If the cups would fit somewhat tight but still too loose to leave the shop - we cut drink can shims (it was better metal back then) and they were usually the best fix.

If the cups were Really loose, we would take the cup and put the sleeve portion in a vise and slightly deform it (not the race) and then press it back in - voila!

In really bad cases involving third shift bikes, I have even known a frustrated mechanic to slightly deform the bb shell with a hammer...you want yer bike fixed or not?


----------



## frampton (Dec 25, 2017)

Beer can shim. Quick and easy.


----------



## Danny the schwinn freak (Dec 25, 2017)

frampton said:


> Beer can shim.
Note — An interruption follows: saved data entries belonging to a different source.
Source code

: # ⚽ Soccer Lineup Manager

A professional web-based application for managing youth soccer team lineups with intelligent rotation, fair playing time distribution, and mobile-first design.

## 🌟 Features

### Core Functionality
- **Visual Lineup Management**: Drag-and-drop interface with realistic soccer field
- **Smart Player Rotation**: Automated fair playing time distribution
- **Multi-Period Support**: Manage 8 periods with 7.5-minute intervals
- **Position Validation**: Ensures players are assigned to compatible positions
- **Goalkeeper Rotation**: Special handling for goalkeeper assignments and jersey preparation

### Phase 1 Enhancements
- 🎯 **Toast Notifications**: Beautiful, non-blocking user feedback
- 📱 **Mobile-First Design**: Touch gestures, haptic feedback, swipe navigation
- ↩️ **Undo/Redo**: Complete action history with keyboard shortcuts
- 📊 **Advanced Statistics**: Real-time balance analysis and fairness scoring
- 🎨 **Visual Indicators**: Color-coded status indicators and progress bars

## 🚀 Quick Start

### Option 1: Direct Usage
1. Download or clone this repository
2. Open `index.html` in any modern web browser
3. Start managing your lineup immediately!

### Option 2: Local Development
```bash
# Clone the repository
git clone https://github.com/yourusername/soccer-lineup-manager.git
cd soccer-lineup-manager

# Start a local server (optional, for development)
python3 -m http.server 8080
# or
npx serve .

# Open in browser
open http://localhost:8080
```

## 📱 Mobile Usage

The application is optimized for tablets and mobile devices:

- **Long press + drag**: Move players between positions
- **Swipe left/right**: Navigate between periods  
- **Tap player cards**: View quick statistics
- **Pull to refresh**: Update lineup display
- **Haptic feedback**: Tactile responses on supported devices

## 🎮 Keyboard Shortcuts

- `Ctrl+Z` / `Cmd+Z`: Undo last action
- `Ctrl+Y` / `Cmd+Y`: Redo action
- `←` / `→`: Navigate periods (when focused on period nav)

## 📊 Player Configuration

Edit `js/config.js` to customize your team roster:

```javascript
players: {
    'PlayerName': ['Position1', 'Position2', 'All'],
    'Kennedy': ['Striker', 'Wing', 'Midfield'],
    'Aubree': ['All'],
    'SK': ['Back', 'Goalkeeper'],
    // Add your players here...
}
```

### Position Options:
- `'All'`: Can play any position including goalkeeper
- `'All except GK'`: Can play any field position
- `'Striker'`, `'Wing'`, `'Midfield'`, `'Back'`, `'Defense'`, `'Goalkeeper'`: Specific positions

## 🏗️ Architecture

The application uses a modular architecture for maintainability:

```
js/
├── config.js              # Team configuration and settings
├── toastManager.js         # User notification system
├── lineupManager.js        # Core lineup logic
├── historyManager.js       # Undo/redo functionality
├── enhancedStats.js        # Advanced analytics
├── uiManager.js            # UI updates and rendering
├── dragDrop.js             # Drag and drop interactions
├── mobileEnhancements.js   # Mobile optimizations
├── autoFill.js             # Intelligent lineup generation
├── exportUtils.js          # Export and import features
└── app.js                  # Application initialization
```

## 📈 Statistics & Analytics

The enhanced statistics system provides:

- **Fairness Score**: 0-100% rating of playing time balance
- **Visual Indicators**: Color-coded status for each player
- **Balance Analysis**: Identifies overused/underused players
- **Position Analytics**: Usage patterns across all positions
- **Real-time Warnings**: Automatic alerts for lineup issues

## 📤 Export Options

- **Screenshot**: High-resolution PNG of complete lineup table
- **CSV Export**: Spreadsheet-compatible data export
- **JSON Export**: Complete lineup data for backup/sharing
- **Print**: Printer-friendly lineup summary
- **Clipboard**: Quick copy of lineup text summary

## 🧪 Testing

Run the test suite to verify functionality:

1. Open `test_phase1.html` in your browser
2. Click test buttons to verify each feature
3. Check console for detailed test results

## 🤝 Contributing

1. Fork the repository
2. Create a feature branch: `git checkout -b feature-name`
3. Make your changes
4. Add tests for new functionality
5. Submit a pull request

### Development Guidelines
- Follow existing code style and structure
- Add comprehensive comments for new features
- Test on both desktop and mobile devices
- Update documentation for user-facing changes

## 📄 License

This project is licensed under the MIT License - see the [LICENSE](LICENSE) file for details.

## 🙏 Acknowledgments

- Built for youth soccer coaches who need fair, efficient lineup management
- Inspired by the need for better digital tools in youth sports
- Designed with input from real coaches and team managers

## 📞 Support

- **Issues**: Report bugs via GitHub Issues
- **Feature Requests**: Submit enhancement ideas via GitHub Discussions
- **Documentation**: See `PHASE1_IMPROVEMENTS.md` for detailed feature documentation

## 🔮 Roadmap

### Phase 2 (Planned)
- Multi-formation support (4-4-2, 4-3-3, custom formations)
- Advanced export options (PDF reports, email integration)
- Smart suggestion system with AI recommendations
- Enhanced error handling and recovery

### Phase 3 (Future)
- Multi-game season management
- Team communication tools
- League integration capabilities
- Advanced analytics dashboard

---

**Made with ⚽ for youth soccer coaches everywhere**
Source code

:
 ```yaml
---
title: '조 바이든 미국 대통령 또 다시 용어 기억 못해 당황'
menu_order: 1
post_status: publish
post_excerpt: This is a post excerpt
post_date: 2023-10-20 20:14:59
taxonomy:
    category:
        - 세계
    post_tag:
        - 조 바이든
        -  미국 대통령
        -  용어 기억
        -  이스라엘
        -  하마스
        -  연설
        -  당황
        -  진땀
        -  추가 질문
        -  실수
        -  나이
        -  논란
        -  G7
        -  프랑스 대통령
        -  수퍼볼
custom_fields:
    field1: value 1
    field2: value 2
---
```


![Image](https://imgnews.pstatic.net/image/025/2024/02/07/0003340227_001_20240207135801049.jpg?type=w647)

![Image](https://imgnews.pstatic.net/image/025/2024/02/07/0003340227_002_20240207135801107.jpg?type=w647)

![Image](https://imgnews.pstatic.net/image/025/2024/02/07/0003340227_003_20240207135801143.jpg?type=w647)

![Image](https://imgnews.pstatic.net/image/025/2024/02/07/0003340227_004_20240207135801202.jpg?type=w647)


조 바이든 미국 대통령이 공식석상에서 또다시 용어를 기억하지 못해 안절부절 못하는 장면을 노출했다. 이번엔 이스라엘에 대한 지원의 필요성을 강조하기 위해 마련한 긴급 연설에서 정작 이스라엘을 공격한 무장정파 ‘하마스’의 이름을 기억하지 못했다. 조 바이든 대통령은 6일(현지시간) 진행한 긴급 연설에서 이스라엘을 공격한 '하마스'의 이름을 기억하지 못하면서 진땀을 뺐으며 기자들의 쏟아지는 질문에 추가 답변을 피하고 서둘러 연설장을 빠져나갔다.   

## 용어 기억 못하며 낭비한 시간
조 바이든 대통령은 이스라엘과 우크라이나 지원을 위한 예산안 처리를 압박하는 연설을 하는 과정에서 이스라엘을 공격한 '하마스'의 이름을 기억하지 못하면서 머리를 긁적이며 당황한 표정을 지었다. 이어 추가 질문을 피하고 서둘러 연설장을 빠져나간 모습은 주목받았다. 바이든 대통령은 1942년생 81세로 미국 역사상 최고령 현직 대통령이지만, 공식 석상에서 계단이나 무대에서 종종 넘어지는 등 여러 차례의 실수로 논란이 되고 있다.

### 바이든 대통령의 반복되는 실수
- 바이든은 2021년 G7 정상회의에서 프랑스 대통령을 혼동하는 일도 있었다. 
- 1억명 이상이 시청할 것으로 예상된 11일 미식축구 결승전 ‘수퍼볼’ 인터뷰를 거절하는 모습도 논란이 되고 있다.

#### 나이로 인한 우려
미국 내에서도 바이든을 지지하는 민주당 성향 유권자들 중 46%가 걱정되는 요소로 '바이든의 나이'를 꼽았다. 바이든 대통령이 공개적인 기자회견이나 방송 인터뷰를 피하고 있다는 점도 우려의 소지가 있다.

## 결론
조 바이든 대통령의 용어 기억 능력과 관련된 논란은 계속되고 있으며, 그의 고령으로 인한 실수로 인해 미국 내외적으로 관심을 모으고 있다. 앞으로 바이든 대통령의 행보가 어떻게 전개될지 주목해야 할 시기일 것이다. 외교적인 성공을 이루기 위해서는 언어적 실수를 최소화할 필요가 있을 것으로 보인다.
Quick and easy.



I was thinking that might work. I mean I have beer cans, but they are all full. I guess I’ll have to empty 6 or 8 to make sure I have plenty of shim stock.


----------



## frampton (Dec 25, 2017)

Empty one before the job. Finish the rest while admiring your clever workmanship.


----------



## Dizzle Problems (Dec 25, 2017)

maybe a bmx headset? Most ‘American 1 inch’ headsets are 32.5, where as there are some bmx headsets out there that are 32.6 and 32.7. I have one where the cups were too big to press into a ‘57 Schwinn.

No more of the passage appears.